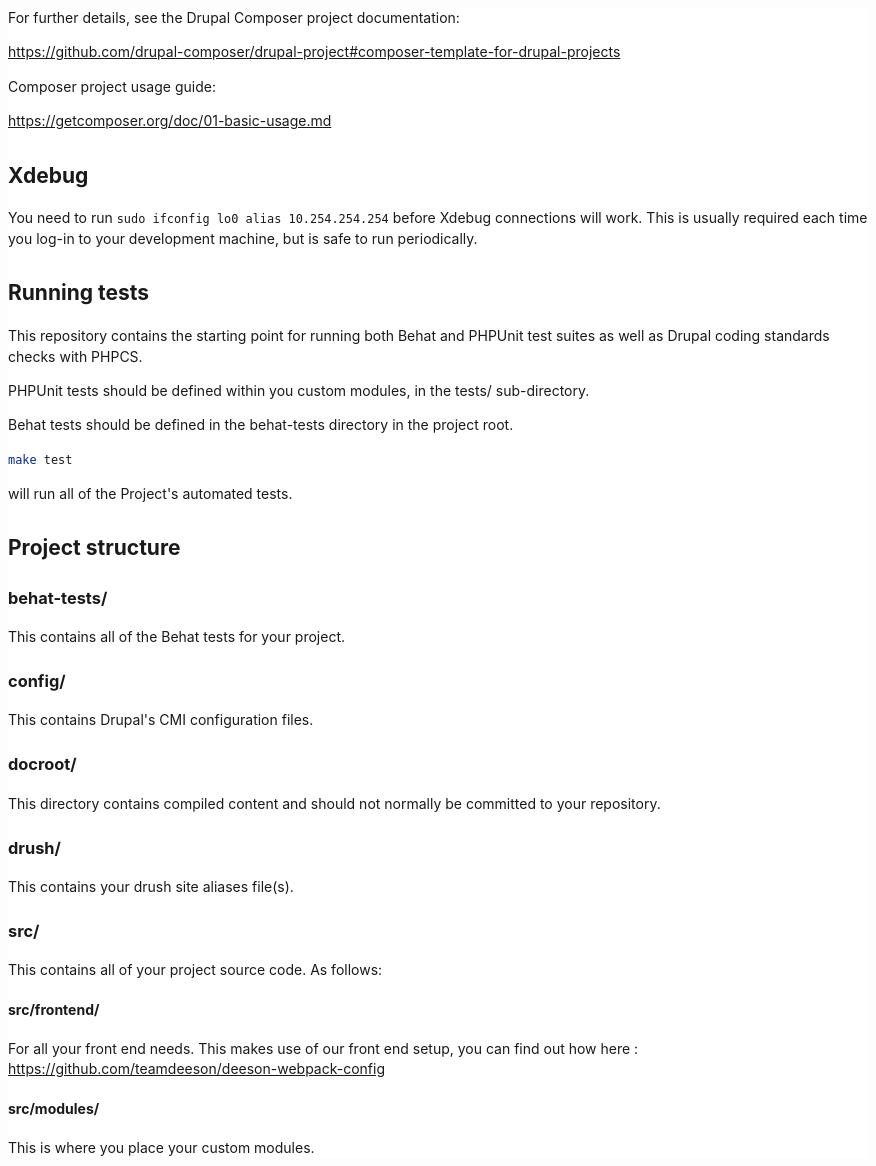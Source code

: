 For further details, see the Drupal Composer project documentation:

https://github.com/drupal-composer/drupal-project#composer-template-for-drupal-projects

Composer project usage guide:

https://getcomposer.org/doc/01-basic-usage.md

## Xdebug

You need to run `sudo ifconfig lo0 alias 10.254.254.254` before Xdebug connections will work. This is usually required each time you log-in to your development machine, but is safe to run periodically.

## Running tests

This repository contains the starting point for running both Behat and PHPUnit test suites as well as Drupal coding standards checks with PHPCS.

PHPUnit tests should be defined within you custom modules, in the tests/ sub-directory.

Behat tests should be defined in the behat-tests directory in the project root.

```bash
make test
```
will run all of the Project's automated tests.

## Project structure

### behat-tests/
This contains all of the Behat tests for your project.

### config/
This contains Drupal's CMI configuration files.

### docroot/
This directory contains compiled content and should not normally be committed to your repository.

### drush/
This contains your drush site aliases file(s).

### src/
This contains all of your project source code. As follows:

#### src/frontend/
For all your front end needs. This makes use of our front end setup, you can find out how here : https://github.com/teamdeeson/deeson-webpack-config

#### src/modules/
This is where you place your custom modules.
##############################
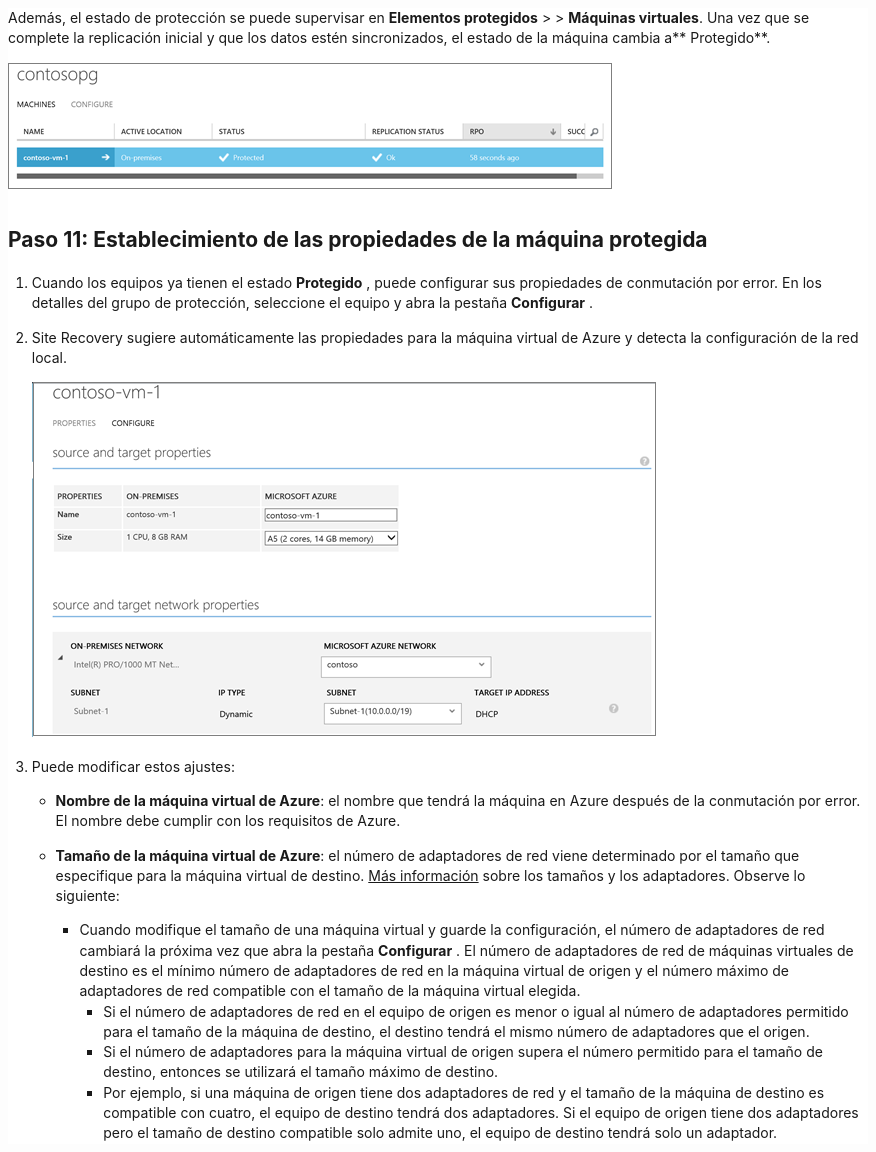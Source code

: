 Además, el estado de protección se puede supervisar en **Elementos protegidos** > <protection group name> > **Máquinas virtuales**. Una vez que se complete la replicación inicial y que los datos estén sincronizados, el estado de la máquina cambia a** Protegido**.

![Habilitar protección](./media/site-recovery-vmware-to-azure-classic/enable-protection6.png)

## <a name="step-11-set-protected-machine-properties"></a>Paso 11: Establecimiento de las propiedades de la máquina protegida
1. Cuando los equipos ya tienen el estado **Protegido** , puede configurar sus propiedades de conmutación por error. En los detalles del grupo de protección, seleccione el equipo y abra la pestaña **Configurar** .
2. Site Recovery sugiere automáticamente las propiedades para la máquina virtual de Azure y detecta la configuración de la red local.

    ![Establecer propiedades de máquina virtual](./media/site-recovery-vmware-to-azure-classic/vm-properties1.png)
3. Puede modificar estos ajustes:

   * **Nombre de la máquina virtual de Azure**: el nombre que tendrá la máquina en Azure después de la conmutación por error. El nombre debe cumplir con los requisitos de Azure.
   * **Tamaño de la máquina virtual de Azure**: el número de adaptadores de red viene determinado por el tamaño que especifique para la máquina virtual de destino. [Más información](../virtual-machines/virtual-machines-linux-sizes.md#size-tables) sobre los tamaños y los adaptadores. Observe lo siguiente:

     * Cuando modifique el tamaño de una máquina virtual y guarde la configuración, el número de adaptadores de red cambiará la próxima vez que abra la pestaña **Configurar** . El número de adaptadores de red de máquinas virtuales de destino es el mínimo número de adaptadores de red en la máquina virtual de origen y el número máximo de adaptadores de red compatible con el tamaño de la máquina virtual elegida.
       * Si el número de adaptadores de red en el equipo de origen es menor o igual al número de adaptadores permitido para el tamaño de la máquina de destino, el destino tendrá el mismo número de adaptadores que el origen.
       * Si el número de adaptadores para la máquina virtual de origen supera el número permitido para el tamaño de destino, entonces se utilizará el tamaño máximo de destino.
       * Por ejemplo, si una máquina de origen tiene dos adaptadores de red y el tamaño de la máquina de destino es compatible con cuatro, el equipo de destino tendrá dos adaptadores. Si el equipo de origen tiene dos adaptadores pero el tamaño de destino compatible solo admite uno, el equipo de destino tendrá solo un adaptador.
##############################
How to complete this task: Pull out all lines containing the word "modules" from the entries above.

Expected output:
PHPUnit tests should be defined within you custom modules, in the tests/ sub-directory.
#### src/modules/
This is where you place your custom modules.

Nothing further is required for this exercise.